It's cool how many of these kludges are fixed in more recent Pythons, especially Python 3 (and its features backported to 2.6 and 2.7):

Q3. Polymorphism, and the lack of sequence and number types -- there are now abstract base classes for Iterable and Number types, etc.

Q6. printf function -- print() is indeed a function in Python 3

Q8. object syntax shortcut -- collections.namedtuple in Py2.6 is similar, acting something like a factory for anonymous classes

Q9. syntax for updating objects -- in recent Pythons, this works: obj.__dict__.update(foo=1, bar=2)

Q10. dictionary with default values -- collections.defaultdict

Q13. abstract base classes -- hilarious, but now there's a decorator in the abc module that does the right thing

Q18. missing queue types -- collections.deque is a good double-ended queue, and the heapq module can turn a list into a heap queue.

You can also see how many of his other wish-list items came true, especially via the itertools module, in his personal 'utils' module:

http://aima.cs.berkeley.edu/python/utils.html


You can also say a_dict.setdefault(key, default) which is like a_dict.get(key, default) but will also do a_dict[key]=default if there does not already exist a value for key.

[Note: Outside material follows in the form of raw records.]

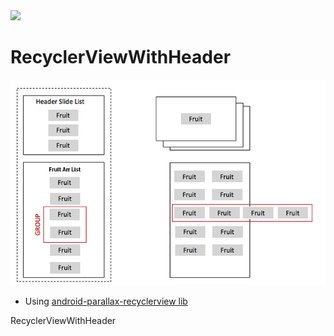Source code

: 

<img src="https://raw.githubusercontent.com/jangyoun/android-recyclerview-with-header/master/preivew.gif" width="250">

# RecyclerViewWithHeader

<img src="https://raw.githubusercontent.com/jangyoun/android-recyclerview-with-header/master/description.png">

- Using [android-parallax-recyclerview lib](https://github.com/kanytu/android-parallax-recyclerview)
 
RecyclerViewWithHeader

A funny little bit of snark hidden in the middle, following some decidedly unpythonic code:

If u cn rd ths, u cn gt a jb in fncnl prg (if thr wr any).


The code preceding that is actually pretty simple if you translate it to Haskell:

    my_if test result alternative = if test then result else alternative
It's just trying to get currying and lazy evaluation in Python which causes all the ugliness.

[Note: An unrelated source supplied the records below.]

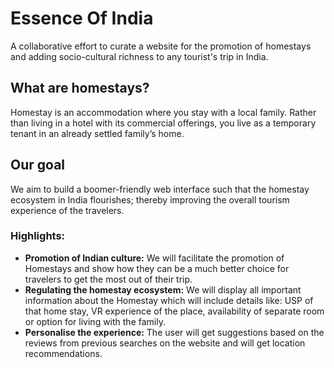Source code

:# Essence Of India

A collaborative effort to curate a website for the promotion of homestays and adding socio-cultural richness to any tourist's trip in India.

## What are homestays?

Homestay is an accommodation where you stay with a local family. Rather than living in a hotel with its commercial offerings, you live as a temporary tenant in an already settled family’s home.

## Our goal

We aim to build a boomer-friendly web interface such that the homestay ecosystem in India flourishes; thereby improving the overall tourism experience of the travelers.

### Highlights:

- **Promotion of Indian culture:** We will facilitate the promotion of Homestays and show how they can be a much better choice for travelers to get the most out of their trip.
- **Regulating the homestay ecosystem:** We will display all important information about the Homestay which will include details like: USP of that home stay, VR experience of the place, availability of separate room or option for living with the family.
- **Personalise the experience:** The user will get suggestions based on the reviews from previous searches on the website and will get location recommendations.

Unfortunately it's quite old, and some of the answers are rather out of date.


It appears you're right! I can't find a date on Norvig's site but here's a link to it from 2001: http://www.brokenrobot.org/archives/000427.html


Norvig did some curation over the years, however. One of the answers mentions that the ternary "if" expression is scheduled to appear in Python 2.5, which is information from around 2006.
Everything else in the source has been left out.